● **Instructions to follow**:
Return each entry word for word. Leave the images out.

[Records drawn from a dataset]
+ + + +
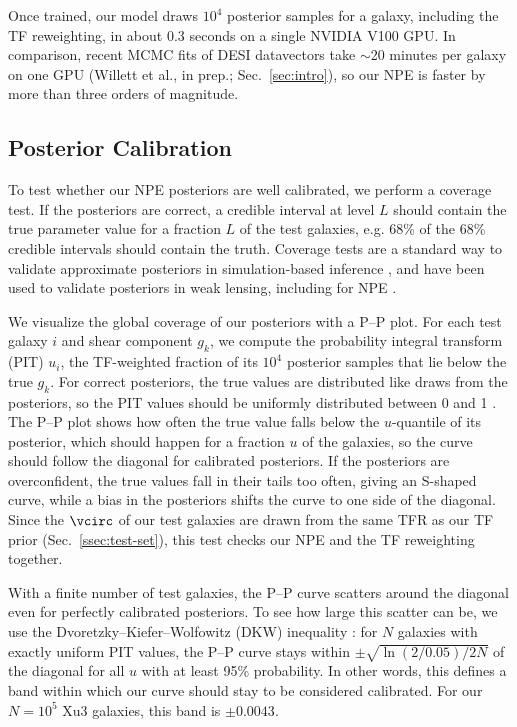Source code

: Once trained, our model draws $10^4$ posterior samples for a galaxy, including the TF reweighting, in about 0.3 seconds on a single NVIDIA V100 GPU. In comparison, recent MCMC fits of DESI datavectors take $\sim$20 minutes per galaxy on one GPU (Willett et al., in prep.; Sec.~\ref{sec:intro}), so our NPE is faster by more than three orders of magnitude.

\subsection{Posterior Calibration}
\label{ssec:calibration}

To test whether our NPE posteriors are well calibrated, we perform a coverage test. If the posteriors are correct, a credible interval at level $L$ should contain the true parameter value for a fraction $L$ of the test galaxies, e.g. 68\% of the 68\% credible intervals should contain the truth. Coverage tests are a standard way to validate approximate posteriors in simulation-based inference \citep{TrustCrisis}, and have been used to validate posteriors in weak lensing, including for NPE \citep{FieldLevelWL, NPEShear}.

We visualize the global coverage of our posteriors with a P--P plot. For each test galaxy $i$ and shear component $g_k$, we compute the probability integral transform (PIT) $u_i$, the TF-weighted fraction of its $10^4$ posterior samples that lie below the true $g_k$. For correct posteriors, the true values are distributed like draws from the posteriors, so the PIT values should be uniformly distributed between 0 and 1 \citep{CookGelmanRubin06, SBC}. The P--P plot shows how often the true value falls below the $u$-quantile of its posterior, which should happen for a fraction $u$ of the galaxies, so the curve should follow the diagonal for calibrated posteriors. If the posteriors are overconfident, the true values fall in their tails too often, giving an S-shaped curve, while a bias in the posteriors shifts the curve to one side of the diagonal. Since the $\vcirc$ of our test galaxies are drawn from the same TFR as our TF prior (Sec.~\ref{ssec:test-set}), this test checks our NPE and the TF reweighting together.

With a finite number of test galaxies, the P--P curve scatters around the diagonal even for perfectly calibrated posteriors. To see how large this scatter can be, we use the Dvoretzky--Kiefer--Wolfowitz (DKW) inequality \citep{DKW56, Massart90}: for $N$ galaxies with exactly uniform PIT values, the P--P curve stays within $\pm\sqrt{\ln(2/0.05)/2N}$ of the diagonal for all $u$ with at least 95\% probability. In other words, this defines a band within which our curve should stay to be considered calibrated. For our $N=10^5$ Xu3 galaxies, this band is $\pm 0.0043$.

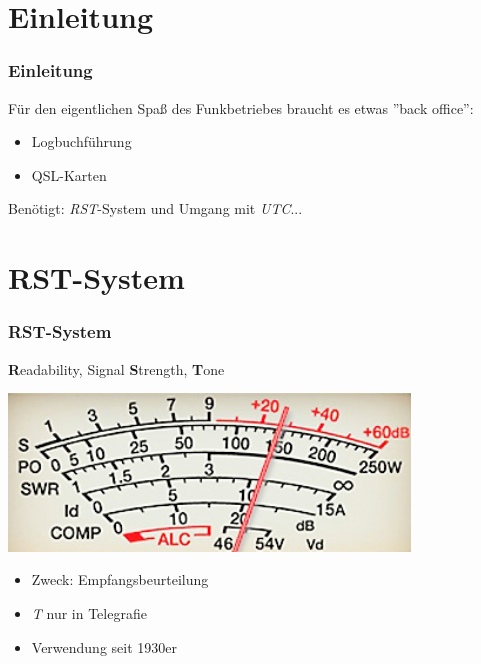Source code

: 

\subtitle{Betriebstechnik/Vorschriften 13: \\
          RST-System, UTC, Logbuch, QSL-Karte \\[2em]}
\date{Stand 29.01.2015}


\section{Einleitung}

\begin{frame}
    \frametitle{Einleitung}

    Für den eigentlichen Spaß des Funkbetriebes braucht es etwas ''back
    office'': 

    \begin{itemize}
        \item Logbuchführung
        \item QSL-Karten
    \end{itemize}

    \vspace{1cm}

    Benötigt: \emph{RST}-System und Umgang mit \emph{UTC}...

\end{frame}

\section{RST-System}

\begin{frame}
    \frametitle{RST-System}

    \textbf{R}eadability, Signal \textbf{S}trength, \textbf{T}one

    \begin{center}
        \includegraphics[width=0.8\textwidth]{e10/S-Meter.jpg}
        \tiny \hyperlink{refs}{\cite{wc}}
    \end{center}

    \begin{itemize}
        \item Zweck: Empfangsbeurteilung
        \item \emph{T} nur in Telegrafie
        \item Verwendung seit 1930er
    \end{itemize}

\end{frame}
+ + + +
● **Answer box**:
Source code

: Once trained, our model draws $10^4$ posterior samples for a galaxy, including the TF reweighting, in about 0.3 seconds on a single NVIDIA V100 GPU. In comparison, recent MCMC fits of DESI datavectors take $\sim$20 minutes per galaxy on one GPU (Willett et al., in prep.; Sec.~\ref{sec:intro}), so our NPE is faster by more than three orders of magnitude.

\subsection{Posterior Calibration}
\label{ssec:calibration}

To test whether our NPE posteriors are well calibrated, we perform a coverage test. If the posteriors are correct, a credible interval at level $L$ should contain the true parameter value for a fraction $L$ of the test galaxies, e.g. 68\% of the 68\% credible intervals should contain the truth. Coverage tests are a standard way to validate approximate posteriors in simulation-based inference \citep{TrustCrisis}, and have been used to validate posteriors in weak lensing, including for NPE \citep{FieldLevelWL, NPEShear}.

We visualize the global coverage of our posteriors with a P--P plot. For each test galaxy $i$ and shear component $g_k$, we compute the probability integral transform (PIT) $u_i$, the TF-weighted fraction of its $10^4$ posterior samples that lie below the true $g_k$. For correct posteriors, the true values are distributed like draws from the posteriors, so the PIT values should be uniformly distributed between 0 and 1 \citep{CookGelmanRubin06, SBC}. The P--P plot shows how often the true value falls below the $u$-quantile of its posterior, which should happen for a fraction $u$ of the galaxies, so the curve should follow the diagonal for calibrated posteriors. If the posteriors are overconfident, the true values fall in their tails too often, giving an S-shaped curve, while a bias in the posteriors shifts the curve to one side of the diagonal. Since the $\vcirc$ of our test galaxies are drawn from the same TFR as our TF prior (Sec.~\ref{ssec:test-set}), this test checks our NPE and the TF reweighting together.

With a finite number of test galaxies, the P--P curve scatters around the diagonal even for perfectly calibrated posteriors. To see how large this scatter can be, we use the Dvoretzky--Kiefer--Wolfowitz (DKW) inequality \citep{DKW56, Massart90}: for $N$ galaxies with exactly uniform PIT values, the P--P curve stays within $\pm\sqrt{\ln(2/0.05)/2N}$ of the diagonal for all $u$ with at least 95\% probability. In other words, this defines a band within which our curve should stay to be considered calibrated. For our $N=10^5$ Xu3 galaxies, this band is $\pm 0.0043$.

Source code

: 

\subtitle{Betriebstechnik/Vorschriften 13: \\
          RST-System, UTC, Logbuch, QSL-Karte \\[2em]}
\date{Stand 29.01.2015}


\section{Einleitung}

\begin{frame}
    \frametitle{Einleitung}

    Für den eigentlichen Spaß des Funkbetriebes braucht es etwas ''back
    office'': 

    \begin{itemize}
        \item Logbuchführung
        \item QSL-Karten
    \end{itemize}

    \vspace{1cm}

    Benötigt: \emph{RST}-System und Umgang mit \emph{UTC}...

\end{frame}

\section{RST-System}

\begin{frame}
    \frametitle{RST-System}

    \textbf{R}eadability, Signal \textbf{S}trength, \textbf{T}one

    \begin{center}
        \includegraphics[width=0.8\textwidth]{e10/S-Meter.jpg}
        \tiny \hyperlink{refs}{\cite{wc}}
    \end{center}

    \begin{itemize}
        \item Zweck: Empfangsbeurteilung
        \item \emph{T} nur in Telegrafie
        \item Verwendung seit 1930er
    \end{itemize}

\end{frame}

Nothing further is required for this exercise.